→ **What you need to do**:
From the data below, return all lines holding the string "AInput".
────
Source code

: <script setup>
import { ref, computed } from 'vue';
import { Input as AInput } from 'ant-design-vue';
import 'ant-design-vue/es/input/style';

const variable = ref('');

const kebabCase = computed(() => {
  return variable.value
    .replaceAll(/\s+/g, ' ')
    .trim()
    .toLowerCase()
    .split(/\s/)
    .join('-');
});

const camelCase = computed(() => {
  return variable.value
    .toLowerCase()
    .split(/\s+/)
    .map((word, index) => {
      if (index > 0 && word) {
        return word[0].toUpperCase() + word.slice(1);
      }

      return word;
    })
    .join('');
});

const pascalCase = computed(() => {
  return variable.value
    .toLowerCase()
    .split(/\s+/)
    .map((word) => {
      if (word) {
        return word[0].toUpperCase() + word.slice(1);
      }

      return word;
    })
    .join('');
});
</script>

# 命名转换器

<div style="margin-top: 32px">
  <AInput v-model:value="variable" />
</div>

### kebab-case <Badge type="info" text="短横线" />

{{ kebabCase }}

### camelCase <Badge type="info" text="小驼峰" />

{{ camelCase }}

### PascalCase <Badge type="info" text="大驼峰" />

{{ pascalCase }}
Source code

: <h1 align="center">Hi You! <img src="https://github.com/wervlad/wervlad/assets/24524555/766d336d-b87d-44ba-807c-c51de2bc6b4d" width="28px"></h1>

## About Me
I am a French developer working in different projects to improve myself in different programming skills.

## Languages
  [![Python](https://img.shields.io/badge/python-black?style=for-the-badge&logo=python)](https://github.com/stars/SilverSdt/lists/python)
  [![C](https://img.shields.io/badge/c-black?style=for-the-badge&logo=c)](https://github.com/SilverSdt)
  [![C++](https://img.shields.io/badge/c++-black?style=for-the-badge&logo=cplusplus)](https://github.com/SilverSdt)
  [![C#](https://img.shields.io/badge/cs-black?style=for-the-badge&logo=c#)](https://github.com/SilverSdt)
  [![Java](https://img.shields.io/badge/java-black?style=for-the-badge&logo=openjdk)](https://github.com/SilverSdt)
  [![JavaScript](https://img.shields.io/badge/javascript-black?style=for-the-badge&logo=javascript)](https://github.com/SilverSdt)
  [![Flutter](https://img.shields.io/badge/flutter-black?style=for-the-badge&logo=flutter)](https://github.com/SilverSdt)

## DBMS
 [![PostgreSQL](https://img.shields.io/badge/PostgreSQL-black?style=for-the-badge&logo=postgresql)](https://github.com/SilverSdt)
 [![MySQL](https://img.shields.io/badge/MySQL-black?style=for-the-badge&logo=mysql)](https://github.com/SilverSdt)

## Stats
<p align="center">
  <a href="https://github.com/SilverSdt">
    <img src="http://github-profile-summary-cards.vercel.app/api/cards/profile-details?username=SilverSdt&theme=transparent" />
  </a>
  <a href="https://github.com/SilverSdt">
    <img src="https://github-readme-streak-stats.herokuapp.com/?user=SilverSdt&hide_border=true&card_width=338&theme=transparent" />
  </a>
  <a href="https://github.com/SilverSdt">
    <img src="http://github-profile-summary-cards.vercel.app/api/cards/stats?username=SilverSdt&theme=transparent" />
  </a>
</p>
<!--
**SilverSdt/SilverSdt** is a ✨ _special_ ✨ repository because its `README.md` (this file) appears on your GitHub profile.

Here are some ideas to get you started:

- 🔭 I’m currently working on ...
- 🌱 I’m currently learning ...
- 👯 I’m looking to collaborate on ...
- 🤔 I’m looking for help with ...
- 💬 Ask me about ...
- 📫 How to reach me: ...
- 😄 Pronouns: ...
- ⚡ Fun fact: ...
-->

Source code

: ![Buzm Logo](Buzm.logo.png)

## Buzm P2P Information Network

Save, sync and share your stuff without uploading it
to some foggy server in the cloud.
────
→ **Finished task**:
import { Input as AInput } from 'ant-design-vue';
  <AInput v-model:value="variable" />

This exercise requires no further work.